また、上述した防振装置において、床基盤上への防振装置の設置後に、床スラブを形成するためにコンクリートを打設する前に、防振装置内にコンクリート流入しないように防振装置にカバーを設けた構造が知られている(特許文献2参照)。
【先行技術文献】
【特許文献】
【0007】
【特許文献1】特開2003-328538号公報
【特許文献2】特許第6194375号公報
【発明の概要】
【発明が解決しようとする課題】
【0008】
ところで、近年では、浮床である床スラブの高さを任意で調整可能であるとともに、更に、防振・遮音性能が向上し、施工の容易な床構造が望まれている。
【0009】
本発明はかかる点に鑑みてなされたものであり、浮床の高低を自在に調整することができ、施工が容易で、優れた防振・遮音性能を有する浮床構造及び浮床施工方法を提供することを目的とする。
【課題を解決するための手段】
【0010】
本発明の浮床構造は、
床基盤上に間隔を空けて配置され、それぞれ台座部の上部に配置される支持部が上方に移動自在に構成された複数の防振装置と、
前記床基盤との間に第1隙間を空けて複数の前記支持部に載置される床スラブと、
前記床基盤上で前記床スラブを囲繞するように配置される絶縁部材と、
を有し、
前記絶縁部材の内側面は、上方から下方にテーパ状に下り傾斜する絶縁部材傾斜面を有し、
前記床スラブの外周面は、前記絶縁部材傾斜面に対応して下方から上方にテーパ状に上り傾斜し、且つ、第2隙間を空けて前記絶縁部材傾斜面に対向配置されたスラブ傾斜面を有する構成を採る。
【0011】
本発明の浮床施工方法は、
建築物躯体の床基盤上で床スラブを浮上させて浮床を施工する浮床施工方法において、
前記床基盤上で、前記床スラブを形成する領域の周囲に、内側面が内側に上方から下方にテーパ状に下り傾斜する絶縁部材傾斜面を有する絶縁部材を配置する工程と、
台座部の上部の支持部が上方に移動自在に構成された複数の防振装置を、前記床基盤上で前記領域内に間隔を空けて配置する工程と、
底面及び外周面が剥離シートで覆われ且つ前記支持部を一体化させた床スラブを、前記床基盤及び前記防振装置上で、前記絶縁部材に囲繞される前記領域に形成する工程と、
前記支持部を上方に移動して前記床スラブを前記床基盤及び前記絶縁部材から浮上させることにより、前記絶縁部材の内側面と前記床スラブの外周面とを上下方向で離間させる工程と、を有するようにした。
【発明の効果】
【0012】
本発明によれば、高低を自在に調整することができ、施工が容易で、優れた防振・遮音性能を有する床を製造できる。
【図面の簡単な説明】
【0013】
図1】本発明に係る浮床構造を説明するための縦断側面図。
図2】同浮床構造の平面図。
図3図1の同浮床構造を部分的に示す拡大断面図。
図4図4A図4Bは、防振装置の説明に供する説明図。
図5図1に示す浮床構造の浮床施工方法において、床基盤上に、絶縁部材を含む型枠を配置した状態を示す断面図。
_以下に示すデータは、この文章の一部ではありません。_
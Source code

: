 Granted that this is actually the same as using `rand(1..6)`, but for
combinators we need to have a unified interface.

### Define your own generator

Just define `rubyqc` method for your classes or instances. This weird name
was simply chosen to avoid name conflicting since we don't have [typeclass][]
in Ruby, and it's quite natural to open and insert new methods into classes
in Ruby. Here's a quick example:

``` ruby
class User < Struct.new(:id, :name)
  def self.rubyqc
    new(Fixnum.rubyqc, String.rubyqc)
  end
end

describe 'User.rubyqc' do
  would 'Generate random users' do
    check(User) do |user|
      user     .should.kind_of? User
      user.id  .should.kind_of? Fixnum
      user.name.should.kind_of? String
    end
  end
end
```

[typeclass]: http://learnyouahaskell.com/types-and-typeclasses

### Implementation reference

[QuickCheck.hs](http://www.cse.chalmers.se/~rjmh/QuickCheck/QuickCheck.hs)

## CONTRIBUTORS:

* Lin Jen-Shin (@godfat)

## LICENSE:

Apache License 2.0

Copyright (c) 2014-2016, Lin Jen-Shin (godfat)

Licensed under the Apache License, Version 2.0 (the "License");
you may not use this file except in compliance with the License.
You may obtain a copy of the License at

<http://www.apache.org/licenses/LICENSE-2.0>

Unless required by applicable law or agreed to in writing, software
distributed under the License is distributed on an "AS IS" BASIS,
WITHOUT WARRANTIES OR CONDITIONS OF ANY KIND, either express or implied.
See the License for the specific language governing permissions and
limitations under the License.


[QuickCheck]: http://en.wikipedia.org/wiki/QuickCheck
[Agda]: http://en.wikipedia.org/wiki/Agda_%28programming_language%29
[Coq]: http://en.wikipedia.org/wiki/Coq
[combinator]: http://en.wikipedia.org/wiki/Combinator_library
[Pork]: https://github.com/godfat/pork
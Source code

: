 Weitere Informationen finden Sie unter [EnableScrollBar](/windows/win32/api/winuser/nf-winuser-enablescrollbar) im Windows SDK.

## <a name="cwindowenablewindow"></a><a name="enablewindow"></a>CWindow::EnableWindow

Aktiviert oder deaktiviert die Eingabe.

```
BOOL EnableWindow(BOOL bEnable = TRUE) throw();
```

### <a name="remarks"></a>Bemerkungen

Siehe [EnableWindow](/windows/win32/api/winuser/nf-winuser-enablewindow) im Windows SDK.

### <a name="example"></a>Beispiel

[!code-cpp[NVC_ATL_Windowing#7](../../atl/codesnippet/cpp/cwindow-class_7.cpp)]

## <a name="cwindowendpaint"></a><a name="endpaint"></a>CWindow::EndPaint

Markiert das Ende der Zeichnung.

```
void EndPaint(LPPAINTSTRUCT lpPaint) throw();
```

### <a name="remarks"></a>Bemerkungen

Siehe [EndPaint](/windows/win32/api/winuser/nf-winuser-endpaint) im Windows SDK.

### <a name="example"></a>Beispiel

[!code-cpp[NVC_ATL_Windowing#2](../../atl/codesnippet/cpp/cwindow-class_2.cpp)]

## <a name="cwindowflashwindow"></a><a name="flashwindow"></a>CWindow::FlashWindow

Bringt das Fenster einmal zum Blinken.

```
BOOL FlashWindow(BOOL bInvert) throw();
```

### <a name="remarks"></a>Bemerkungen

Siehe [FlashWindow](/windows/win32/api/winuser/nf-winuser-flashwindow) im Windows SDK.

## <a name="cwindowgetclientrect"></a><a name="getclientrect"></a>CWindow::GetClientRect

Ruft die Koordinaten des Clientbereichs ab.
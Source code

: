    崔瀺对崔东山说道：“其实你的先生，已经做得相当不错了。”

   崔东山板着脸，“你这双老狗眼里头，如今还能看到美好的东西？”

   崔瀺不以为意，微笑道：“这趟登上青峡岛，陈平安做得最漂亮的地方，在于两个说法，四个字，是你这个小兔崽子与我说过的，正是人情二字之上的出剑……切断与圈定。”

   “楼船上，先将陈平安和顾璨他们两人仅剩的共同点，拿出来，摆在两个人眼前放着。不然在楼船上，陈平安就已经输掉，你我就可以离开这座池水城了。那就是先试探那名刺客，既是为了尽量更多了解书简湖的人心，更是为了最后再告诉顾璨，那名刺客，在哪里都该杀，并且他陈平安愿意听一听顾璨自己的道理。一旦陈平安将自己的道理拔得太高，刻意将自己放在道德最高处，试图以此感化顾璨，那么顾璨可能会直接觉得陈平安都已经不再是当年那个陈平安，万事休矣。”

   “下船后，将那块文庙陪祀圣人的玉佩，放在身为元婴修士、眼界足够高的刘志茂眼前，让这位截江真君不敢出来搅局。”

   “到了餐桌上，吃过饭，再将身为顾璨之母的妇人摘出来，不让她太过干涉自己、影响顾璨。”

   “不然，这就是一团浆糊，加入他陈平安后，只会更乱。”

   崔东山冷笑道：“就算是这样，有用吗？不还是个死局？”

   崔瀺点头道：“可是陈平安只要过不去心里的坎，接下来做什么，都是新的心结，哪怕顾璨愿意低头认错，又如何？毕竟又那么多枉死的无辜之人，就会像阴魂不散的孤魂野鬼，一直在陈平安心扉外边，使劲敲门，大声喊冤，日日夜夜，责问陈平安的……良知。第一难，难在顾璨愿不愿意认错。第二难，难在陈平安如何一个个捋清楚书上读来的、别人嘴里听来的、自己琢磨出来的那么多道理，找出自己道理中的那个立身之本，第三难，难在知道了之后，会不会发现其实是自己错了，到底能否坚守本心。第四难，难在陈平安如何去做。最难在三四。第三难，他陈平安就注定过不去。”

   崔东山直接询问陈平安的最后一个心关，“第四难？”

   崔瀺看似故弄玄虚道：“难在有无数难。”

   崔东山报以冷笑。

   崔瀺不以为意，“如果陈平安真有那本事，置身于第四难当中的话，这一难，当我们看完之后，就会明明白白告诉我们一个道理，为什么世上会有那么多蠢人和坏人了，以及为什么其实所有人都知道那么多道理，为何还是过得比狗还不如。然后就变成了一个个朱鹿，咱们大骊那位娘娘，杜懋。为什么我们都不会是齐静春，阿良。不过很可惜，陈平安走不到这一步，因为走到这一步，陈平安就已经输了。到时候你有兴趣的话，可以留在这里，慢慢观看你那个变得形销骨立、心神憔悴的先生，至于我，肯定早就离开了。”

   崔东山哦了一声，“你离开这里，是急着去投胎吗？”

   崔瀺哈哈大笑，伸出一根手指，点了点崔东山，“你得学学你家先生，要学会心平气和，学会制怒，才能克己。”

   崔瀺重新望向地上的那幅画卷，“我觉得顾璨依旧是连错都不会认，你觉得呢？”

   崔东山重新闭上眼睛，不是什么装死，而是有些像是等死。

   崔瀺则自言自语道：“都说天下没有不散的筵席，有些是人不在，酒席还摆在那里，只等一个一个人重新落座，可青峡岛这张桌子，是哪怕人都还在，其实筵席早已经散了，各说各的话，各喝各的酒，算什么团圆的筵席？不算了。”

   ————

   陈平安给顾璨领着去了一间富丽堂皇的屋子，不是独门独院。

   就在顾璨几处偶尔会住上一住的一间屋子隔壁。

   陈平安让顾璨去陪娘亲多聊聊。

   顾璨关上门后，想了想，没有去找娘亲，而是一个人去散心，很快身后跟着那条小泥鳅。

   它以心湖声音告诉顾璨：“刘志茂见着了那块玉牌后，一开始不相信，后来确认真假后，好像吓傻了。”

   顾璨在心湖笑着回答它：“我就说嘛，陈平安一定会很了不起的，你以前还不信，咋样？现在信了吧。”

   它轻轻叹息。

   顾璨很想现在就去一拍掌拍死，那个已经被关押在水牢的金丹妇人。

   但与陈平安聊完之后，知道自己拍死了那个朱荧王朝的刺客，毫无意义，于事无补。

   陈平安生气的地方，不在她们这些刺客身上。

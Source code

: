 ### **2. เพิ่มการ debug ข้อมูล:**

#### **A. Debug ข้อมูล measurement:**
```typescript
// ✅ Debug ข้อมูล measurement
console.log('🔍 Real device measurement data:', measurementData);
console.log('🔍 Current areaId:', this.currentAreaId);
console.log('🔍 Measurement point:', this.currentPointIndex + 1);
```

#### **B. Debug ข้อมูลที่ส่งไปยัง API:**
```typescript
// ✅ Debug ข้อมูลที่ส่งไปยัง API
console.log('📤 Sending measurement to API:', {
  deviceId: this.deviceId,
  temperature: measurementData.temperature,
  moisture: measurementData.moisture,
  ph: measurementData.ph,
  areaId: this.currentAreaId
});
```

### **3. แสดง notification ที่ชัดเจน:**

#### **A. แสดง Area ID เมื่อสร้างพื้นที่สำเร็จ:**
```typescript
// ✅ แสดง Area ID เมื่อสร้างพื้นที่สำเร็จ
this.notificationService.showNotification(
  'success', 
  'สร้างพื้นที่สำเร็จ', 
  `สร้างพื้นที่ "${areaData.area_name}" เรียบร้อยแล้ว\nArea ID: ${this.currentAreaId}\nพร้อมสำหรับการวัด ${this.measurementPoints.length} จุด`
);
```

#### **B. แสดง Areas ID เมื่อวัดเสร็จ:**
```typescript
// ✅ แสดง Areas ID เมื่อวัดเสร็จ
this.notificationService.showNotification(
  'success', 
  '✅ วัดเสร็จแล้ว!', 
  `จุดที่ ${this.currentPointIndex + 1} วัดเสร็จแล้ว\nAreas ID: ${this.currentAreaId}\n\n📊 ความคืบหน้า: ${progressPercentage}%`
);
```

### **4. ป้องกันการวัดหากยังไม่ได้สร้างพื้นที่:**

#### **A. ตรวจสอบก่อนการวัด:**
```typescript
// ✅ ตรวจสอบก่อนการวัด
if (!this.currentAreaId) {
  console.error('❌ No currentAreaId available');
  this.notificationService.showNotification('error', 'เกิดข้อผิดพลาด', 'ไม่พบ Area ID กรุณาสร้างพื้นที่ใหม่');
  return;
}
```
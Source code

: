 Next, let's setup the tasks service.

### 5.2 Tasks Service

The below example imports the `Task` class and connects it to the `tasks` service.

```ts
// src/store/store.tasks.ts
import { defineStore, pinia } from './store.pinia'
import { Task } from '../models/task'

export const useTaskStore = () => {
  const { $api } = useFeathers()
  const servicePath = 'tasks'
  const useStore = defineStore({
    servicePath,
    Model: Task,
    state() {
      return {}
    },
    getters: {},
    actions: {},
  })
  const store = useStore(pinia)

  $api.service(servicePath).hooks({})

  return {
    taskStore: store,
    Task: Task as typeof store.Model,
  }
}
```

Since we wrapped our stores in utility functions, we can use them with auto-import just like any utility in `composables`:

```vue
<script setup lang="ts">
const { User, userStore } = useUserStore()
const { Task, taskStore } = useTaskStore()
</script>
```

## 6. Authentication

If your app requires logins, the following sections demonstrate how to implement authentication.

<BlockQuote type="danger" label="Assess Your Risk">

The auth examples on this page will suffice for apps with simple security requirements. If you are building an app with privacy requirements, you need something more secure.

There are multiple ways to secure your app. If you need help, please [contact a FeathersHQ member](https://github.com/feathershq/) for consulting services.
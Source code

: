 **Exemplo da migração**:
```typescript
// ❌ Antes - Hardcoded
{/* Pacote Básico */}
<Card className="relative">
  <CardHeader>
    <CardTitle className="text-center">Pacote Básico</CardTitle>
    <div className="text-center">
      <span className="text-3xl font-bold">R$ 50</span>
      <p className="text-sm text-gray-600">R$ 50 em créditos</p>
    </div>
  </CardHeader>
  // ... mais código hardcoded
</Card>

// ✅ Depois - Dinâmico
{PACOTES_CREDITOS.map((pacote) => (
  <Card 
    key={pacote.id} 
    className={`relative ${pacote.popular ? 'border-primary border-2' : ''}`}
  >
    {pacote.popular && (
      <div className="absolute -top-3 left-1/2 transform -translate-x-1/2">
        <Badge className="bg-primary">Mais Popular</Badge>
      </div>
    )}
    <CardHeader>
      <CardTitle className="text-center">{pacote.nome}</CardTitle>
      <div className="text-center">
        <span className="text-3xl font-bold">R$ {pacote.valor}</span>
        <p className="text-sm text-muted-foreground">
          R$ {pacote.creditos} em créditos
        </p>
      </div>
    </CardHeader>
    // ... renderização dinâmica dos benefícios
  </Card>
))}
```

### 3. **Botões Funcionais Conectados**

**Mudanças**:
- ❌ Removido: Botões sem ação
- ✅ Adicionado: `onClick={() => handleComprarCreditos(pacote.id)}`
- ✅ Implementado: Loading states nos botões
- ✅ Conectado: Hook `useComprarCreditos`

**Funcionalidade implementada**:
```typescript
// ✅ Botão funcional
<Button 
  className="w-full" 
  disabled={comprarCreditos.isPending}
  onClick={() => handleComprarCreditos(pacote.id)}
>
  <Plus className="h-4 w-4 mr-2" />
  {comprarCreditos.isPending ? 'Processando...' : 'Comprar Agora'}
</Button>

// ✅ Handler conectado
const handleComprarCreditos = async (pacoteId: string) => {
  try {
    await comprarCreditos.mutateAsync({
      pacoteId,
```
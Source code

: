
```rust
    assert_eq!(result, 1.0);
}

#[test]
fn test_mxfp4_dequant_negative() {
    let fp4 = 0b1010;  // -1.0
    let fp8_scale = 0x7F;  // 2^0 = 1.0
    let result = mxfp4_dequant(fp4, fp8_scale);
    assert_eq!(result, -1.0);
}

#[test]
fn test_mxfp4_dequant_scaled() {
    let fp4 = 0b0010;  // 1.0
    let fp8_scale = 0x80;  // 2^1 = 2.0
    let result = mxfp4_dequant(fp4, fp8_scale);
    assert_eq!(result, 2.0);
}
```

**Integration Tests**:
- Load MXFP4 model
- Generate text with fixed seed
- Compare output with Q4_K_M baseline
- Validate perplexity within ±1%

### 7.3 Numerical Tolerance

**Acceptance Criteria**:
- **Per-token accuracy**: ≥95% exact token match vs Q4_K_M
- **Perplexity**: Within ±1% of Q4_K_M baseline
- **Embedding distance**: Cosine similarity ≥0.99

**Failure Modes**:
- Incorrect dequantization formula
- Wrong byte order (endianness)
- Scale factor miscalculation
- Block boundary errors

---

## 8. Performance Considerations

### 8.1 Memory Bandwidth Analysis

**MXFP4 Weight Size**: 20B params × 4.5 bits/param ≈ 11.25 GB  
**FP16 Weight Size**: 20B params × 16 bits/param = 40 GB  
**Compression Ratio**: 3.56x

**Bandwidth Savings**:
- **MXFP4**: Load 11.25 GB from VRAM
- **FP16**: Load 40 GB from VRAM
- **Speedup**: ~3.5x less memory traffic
図6図1に示す浮床構造の浮床施工方法において、床基盤上に、型枠上に剥離シートを配置した状態を示す断面図。
図7図1に示す浮床構造の浮床施工方法において、床基盤上に配置した剥離シート上に防振装置を配置した状態を示す断面図。
図8図1に示す浮床構造の浮床施工方法において、床基盤上に配置した防振装置上にコンクリートを打設した状態を示す拡大断面図。
図9図8の同浮床構造を部分的に示す断面図。
図10】浮床構造の変形例1を示す図。
図11】浮床構造の変形例2を示す図。
図12】浮床構造の変形例3を示す図。
図13】浮床構造の変形例4を示す図。
【発明を実施するための形態】
【0014】
以下、本発明の実施の形態について、図面を参照して詳細に説明する。なお、各図において共通する構成要素については同一の符号を付し、それらの説明は適宜省略する。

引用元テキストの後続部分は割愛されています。